Among the lines below, restate word for word only those from the line with "a Net worth" through the line with "Dependency parsing is", with both end lines kept.
** Entries supplied follows **
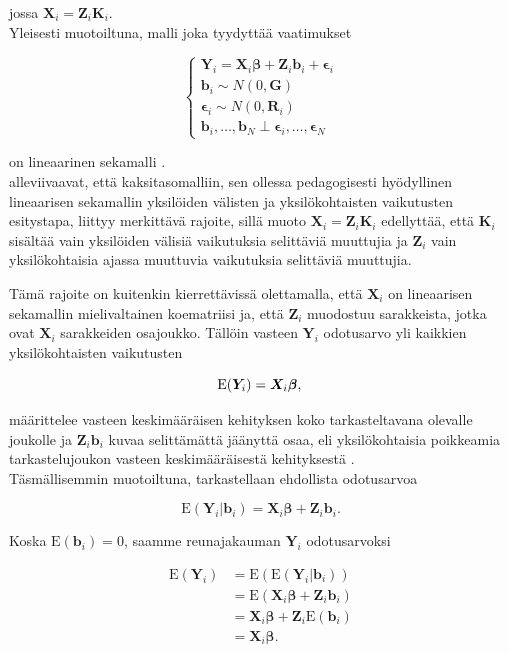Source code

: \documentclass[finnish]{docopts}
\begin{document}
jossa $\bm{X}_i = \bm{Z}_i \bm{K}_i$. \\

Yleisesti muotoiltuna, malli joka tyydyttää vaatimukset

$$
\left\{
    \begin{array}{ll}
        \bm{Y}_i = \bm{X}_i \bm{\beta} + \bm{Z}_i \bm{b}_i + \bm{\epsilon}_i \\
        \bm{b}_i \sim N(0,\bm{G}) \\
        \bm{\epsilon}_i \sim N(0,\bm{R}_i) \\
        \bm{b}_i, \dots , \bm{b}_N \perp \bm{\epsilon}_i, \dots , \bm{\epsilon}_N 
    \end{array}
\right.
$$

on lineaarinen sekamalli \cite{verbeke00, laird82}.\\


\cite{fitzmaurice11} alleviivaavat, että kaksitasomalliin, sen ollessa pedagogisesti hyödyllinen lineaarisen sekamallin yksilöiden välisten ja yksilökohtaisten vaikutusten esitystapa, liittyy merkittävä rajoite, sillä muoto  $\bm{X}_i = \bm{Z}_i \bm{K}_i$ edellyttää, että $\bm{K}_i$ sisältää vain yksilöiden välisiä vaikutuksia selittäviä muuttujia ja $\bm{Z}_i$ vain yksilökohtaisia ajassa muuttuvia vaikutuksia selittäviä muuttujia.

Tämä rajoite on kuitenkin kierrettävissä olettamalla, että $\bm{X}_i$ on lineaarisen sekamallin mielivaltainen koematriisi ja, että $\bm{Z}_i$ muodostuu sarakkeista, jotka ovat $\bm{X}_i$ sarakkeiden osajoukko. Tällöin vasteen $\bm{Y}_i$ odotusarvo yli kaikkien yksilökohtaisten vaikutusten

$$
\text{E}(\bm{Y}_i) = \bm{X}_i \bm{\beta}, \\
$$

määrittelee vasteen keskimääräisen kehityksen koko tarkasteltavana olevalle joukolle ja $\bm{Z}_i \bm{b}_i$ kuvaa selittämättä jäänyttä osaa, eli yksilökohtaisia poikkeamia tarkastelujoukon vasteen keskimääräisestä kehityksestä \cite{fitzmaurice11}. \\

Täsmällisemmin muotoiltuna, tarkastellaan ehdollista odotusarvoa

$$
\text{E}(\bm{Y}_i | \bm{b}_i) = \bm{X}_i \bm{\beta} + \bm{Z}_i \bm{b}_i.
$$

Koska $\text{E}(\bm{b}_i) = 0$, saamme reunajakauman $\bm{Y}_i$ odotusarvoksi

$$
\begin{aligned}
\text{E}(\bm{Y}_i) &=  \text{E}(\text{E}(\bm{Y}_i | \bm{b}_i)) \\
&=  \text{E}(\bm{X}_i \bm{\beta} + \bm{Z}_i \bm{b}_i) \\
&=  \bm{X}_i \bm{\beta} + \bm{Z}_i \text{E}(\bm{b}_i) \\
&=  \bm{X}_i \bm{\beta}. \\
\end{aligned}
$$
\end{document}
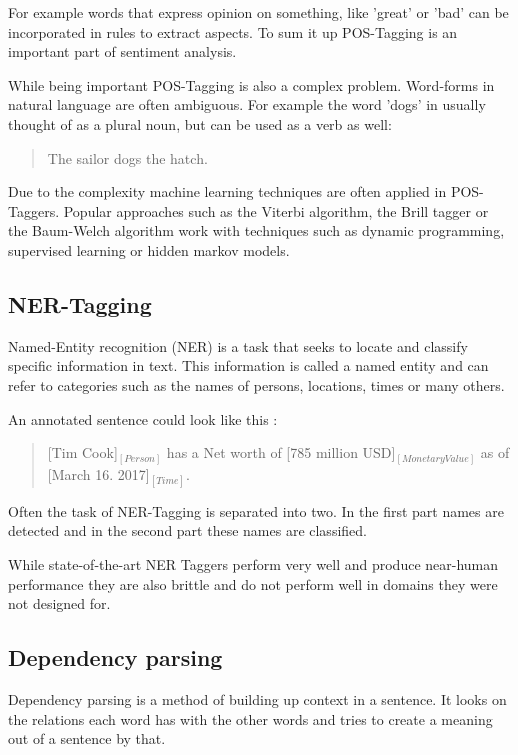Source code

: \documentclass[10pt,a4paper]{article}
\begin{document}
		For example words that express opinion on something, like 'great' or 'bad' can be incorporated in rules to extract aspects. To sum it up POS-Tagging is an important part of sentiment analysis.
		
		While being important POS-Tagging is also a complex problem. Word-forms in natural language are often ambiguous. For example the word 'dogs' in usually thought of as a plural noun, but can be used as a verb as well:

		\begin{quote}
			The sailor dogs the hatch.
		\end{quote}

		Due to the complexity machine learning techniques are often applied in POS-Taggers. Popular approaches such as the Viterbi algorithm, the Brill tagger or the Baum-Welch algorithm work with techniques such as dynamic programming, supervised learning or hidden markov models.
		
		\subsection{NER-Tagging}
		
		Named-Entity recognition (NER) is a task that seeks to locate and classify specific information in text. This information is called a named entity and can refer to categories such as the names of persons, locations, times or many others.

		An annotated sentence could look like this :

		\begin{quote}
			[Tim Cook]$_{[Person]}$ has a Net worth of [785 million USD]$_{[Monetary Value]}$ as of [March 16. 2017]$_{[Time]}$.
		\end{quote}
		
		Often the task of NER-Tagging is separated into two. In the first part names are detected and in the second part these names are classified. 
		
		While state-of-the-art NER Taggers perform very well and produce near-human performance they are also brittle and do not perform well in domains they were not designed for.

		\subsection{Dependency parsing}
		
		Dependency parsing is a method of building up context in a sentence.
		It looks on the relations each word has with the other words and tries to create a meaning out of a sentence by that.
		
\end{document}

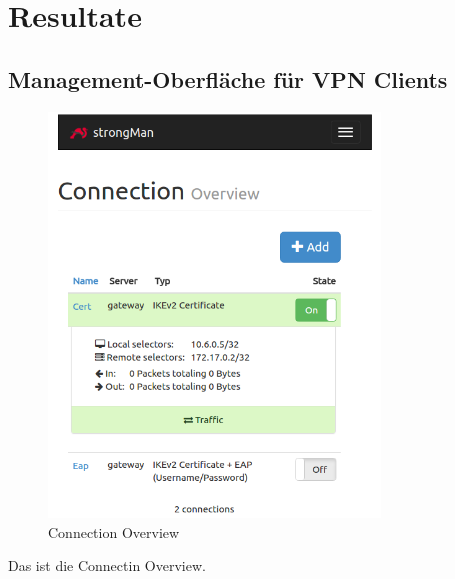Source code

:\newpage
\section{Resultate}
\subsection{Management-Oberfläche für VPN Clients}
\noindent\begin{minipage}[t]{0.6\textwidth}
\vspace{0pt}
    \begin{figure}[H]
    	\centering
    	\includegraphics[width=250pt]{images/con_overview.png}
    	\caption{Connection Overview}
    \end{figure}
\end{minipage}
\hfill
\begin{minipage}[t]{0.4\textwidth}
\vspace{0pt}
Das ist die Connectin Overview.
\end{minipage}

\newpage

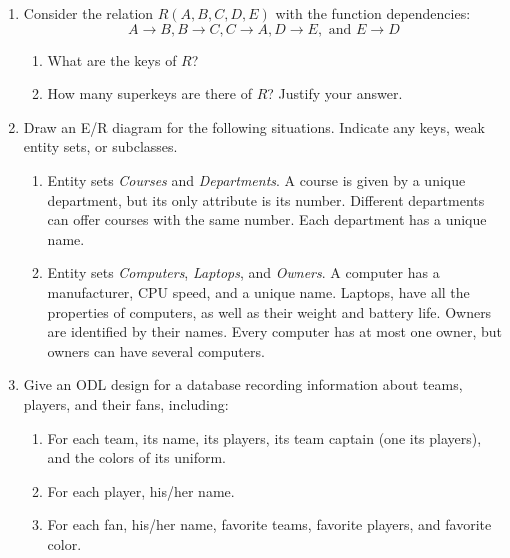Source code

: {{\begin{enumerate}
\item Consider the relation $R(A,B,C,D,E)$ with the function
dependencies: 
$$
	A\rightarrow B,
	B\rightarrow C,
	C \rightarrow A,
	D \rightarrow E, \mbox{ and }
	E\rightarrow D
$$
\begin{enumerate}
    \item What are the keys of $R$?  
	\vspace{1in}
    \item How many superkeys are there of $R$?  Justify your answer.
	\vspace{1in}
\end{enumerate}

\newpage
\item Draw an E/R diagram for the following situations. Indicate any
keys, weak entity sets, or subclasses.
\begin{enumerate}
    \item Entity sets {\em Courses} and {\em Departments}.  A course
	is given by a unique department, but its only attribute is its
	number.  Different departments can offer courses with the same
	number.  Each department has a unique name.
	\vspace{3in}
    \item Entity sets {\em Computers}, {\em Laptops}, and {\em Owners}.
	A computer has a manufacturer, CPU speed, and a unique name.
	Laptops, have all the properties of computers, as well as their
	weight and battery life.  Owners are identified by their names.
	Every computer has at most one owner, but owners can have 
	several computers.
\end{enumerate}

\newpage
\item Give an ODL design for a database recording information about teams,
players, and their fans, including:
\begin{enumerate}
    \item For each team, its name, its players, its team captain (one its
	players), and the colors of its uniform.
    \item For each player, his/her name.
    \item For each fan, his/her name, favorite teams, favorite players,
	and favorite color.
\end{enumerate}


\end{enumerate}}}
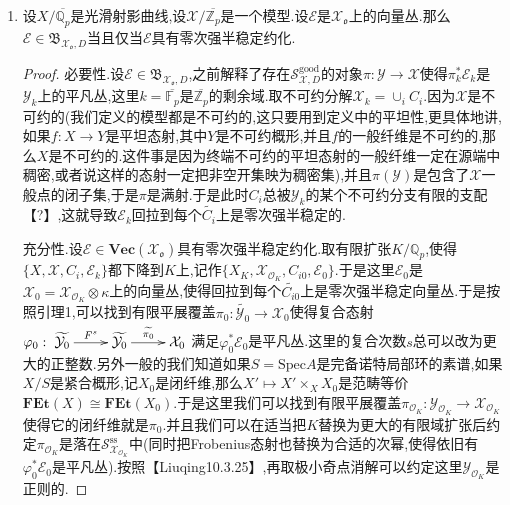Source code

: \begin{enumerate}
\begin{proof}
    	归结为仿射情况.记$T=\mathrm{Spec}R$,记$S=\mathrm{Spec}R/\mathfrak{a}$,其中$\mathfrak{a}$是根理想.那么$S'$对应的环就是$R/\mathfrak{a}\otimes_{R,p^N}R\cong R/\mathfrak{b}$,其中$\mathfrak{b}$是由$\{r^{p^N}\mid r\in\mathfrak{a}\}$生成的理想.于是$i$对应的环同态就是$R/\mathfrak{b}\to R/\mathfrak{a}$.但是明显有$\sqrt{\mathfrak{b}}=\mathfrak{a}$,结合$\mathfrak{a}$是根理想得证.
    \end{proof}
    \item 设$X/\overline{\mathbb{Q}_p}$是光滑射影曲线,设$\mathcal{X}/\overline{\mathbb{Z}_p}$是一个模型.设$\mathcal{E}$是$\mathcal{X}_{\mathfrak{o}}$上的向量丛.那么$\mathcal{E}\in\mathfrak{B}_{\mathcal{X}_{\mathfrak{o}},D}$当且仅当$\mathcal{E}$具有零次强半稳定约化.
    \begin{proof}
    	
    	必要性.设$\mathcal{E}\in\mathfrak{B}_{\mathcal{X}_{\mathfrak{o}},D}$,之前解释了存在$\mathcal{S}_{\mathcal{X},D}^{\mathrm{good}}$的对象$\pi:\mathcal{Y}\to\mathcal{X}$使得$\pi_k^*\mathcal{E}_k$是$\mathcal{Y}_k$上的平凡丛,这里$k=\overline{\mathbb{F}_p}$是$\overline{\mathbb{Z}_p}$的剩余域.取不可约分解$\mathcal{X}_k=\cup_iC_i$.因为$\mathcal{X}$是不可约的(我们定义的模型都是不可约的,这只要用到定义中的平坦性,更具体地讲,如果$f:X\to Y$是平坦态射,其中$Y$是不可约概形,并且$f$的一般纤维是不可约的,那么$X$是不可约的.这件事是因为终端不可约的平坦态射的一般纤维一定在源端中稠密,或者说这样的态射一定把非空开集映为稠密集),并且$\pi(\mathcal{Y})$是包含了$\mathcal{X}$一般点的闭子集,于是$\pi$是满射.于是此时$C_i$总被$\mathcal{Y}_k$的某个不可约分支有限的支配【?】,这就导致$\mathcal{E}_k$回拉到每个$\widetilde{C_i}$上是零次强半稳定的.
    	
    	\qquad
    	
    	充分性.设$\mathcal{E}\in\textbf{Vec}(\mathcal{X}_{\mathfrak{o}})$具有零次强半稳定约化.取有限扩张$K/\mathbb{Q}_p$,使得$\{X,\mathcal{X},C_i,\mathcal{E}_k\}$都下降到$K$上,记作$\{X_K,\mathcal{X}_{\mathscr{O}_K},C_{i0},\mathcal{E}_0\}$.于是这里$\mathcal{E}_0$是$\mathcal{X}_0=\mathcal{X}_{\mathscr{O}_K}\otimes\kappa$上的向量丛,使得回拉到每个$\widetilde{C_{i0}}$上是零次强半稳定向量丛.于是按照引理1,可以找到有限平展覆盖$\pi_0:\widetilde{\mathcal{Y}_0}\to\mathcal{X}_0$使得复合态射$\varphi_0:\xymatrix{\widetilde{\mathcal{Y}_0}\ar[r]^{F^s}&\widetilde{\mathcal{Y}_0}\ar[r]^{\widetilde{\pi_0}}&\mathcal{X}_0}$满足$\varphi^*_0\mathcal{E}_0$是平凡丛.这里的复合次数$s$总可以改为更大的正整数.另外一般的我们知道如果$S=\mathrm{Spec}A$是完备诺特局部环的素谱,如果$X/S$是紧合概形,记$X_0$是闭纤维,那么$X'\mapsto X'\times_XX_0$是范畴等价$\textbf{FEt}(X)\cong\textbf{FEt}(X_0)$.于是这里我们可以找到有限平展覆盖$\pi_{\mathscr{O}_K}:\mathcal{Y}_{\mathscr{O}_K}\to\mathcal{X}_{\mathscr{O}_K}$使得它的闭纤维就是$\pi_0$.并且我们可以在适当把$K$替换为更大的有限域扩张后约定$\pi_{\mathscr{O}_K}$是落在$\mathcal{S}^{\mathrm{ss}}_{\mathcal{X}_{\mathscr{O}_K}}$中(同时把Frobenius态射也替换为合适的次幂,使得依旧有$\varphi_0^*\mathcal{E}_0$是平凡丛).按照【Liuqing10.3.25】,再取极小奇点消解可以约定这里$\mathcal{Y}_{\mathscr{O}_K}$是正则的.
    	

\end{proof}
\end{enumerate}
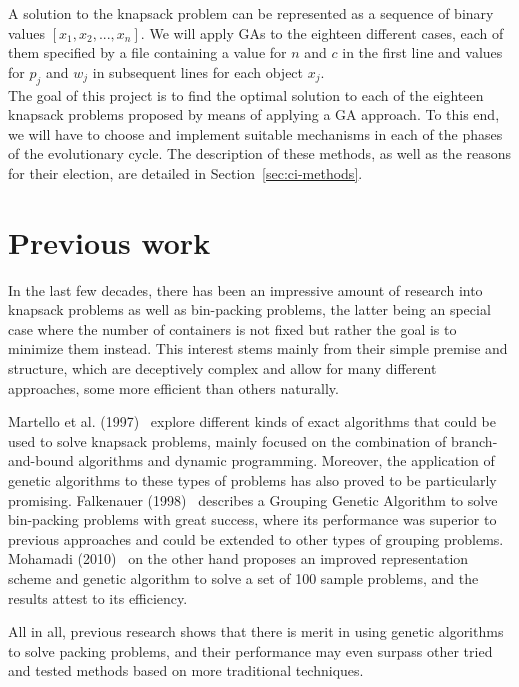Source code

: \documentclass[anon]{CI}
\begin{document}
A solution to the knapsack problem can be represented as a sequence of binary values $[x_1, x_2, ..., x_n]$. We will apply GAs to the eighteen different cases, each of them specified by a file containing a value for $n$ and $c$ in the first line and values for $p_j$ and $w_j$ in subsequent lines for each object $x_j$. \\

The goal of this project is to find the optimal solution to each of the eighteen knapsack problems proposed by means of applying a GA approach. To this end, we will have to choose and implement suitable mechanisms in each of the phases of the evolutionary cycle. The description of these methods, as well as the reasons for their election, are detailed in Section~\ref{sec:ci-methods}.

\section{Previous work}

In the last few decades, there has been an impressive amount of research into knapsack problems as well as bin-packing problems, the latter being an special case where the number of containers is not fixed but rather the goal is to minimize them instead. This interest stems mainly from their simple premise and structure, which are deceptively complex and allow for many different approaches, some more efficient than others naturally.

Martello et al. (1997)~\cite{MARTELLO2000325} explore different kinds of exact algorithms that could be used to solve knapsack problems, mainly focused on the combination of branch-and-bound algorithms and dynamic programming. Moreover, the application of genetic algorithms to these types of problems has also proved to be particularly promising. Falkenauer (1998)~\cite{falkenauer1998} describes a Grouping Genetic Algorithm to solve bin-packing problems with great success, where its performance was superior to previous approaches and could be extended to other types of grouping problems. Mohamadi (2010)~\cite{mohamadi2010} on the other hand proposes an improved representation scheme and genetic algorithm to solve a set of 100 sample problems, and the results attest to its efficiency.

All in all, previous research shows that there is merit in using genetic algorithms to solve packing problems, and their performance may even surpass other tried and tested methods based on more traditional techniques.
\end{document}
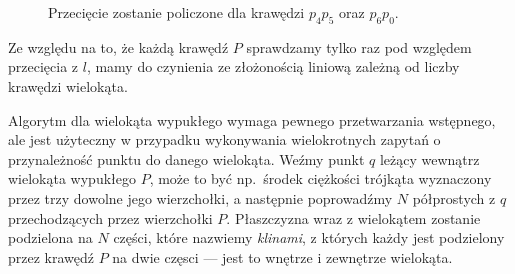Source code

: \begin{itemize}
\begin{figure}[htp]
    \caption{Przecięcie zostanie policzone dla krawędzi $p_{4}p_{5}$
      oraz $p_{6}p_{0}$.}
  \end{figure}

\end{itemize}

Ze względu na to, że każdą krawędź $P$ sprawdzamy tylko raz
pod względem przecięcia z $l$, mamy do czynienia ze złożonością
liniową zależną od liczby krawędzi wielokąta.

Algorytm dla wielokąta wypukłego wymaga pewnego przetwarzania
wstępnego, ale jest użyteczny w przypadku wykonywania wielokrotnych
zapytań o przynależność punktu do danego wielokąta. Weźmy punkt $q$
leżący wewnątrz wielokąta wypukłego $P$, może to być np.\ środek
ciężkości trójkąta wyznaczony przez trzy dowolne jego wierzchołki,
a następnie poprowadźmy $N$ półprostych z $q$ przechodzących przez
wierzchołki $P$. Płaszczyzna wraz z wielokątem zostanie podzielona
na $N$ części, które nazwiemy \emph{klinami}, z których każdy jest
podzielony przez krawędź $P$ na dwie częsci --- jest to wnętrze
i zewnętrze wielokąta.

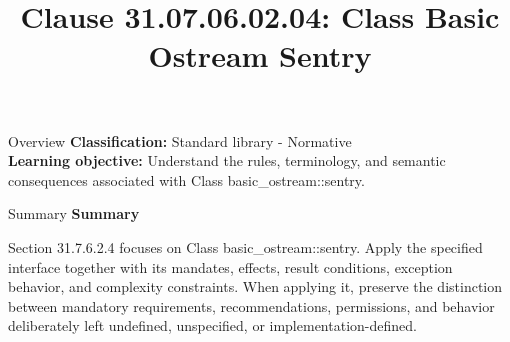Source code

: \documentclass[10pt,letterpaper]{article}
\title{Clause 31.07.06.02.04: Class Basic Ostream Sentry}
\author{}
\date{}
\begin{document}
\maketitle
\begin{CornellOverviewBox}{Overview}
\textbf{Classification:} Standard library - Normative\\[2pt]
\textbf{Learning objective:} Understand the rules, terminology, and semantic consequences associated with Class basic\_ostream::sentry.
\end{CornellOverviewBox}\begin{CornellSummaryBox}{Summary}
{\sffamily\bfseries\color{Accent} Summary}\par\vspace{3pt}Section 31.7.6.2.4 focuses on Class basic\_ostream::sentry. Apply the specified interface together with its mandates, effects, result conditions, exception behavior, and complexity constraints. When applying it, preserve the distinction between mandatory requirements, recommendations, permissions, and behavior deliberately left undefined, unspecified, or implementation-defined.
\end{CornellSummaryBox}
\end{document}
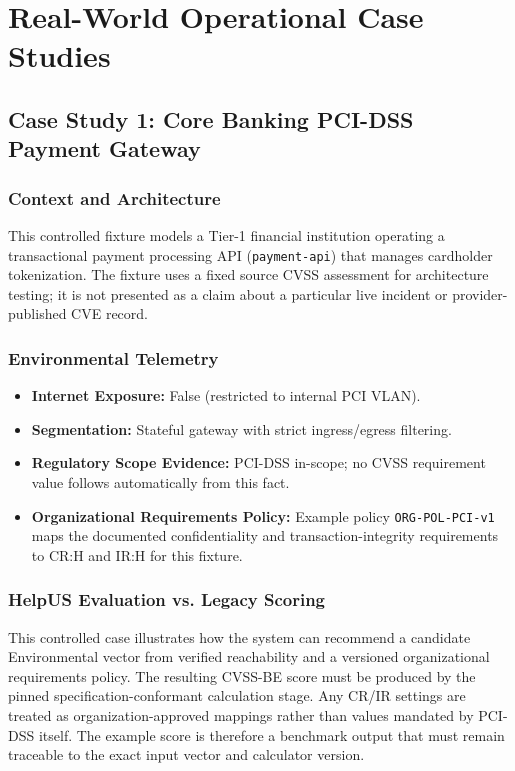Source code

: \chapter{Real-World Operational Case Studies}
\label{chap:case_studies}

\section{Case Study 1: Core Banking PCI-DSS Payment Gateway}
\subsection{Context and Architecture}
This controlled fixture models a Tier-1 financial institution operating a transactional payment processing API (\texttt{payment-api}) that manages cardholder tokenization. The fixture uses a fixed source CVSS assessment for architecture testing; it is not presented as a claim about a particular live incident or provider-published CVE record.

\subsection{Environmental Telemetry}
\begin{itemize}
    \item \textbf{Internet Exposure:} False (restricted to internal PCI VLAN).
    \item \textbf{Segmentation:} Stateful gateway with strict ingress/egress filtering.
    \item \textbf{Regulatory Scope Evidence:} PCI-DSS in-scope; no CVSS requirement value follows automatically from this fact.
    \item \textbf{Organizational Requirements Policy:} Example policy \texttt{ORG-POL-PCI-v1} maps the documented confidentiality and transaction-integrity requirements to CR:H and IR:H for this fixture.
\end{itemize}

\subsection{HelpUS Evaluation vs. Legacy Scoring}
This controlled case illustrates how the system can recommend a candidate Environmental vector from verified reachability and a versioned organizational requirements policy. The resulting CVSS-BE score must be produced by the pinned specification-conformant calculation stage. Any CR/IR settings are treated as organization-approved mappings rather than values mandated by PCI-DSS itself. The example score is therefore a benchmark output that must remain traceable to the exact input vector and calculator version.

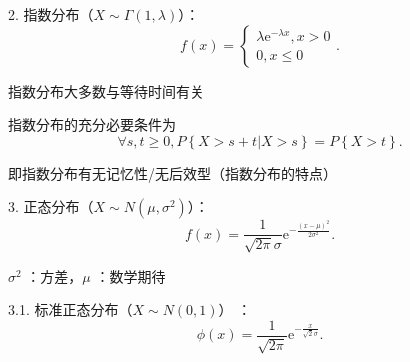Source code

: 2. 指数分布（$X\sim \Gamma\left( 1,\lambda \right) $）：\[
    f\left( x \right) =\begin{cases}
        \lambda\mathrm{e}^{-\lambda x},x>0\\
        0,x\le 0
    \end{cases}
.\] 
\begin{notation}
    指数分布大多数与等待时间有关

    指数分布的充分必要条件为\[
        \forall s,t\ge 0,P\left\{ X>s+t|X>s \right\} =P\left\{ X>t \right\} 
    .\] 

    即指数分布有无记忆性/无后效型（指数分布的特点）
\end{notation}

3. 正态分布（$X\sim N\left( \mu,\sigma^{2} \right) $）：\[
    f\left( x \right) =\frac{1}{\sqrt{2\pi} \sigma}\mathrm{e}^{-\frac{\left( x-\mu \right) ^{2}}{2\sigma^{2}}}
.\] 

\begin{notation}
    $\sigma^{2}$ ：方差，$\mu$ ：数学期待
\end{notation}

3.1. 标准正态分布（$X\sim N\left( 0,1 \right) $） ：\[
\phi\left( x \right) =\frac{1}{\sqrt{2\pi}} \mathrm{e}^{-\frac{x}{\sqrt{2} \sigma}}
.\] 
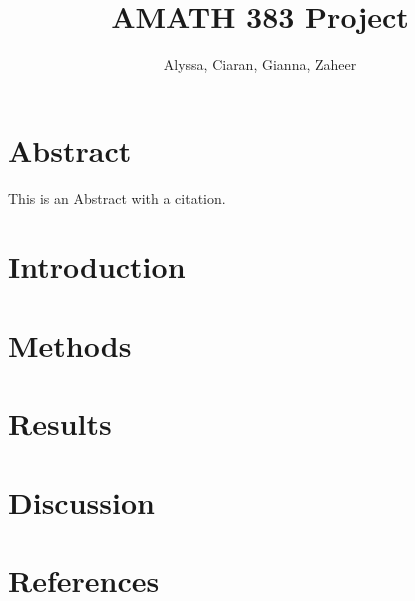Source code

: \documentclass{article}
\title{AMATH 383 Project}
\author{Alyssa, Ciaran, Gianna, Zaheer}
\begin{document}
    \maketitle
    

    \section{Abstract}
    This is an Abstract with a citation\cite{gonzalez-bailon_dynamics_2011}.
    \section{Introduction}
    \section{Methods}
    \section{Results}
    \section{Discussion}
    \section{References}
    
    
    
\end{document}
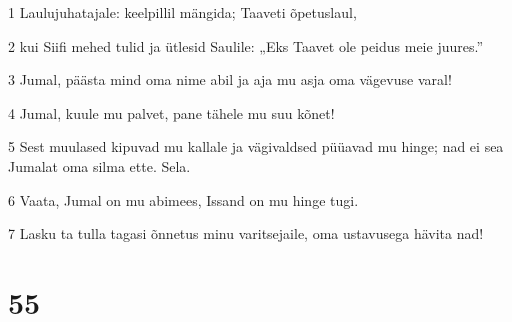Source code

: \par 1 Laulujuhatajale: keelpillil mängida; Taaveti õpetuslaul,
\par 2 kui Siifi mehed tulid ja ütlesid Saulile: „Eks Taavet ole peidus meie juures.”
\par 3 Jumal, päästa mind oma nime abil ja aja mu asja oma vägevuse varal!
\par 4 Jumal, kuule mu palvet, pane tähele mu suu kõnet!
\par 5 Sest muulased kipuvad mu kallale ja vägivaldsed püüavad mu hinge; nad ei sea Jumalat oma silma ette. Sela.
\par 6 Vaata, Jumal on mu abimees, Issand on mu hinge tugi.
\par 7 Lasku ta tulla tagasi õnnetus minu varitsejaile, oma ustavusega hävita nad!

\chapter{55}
** End of Entries supplied **
### [Problem solution]
			[Tim Cook]$_{[Person]}$ has a Net worth of [785 million USD]$_{[Monetary Value]}$ as of [March 16. 2017]$_{[Time]}$.
		\end{quote}
		
		Often the task of NER-Tagging is separated into two. In the first part names are detected and in the second part these names are classified. 
		
		While state-of-the-art NER Taggers perform very well and produce near-human performance they are also brittle and do not perform well in domains they were not designed for.

		\subsection{Dependency parsing}
		
		Dependency parsing is a method of building up context in a sentence.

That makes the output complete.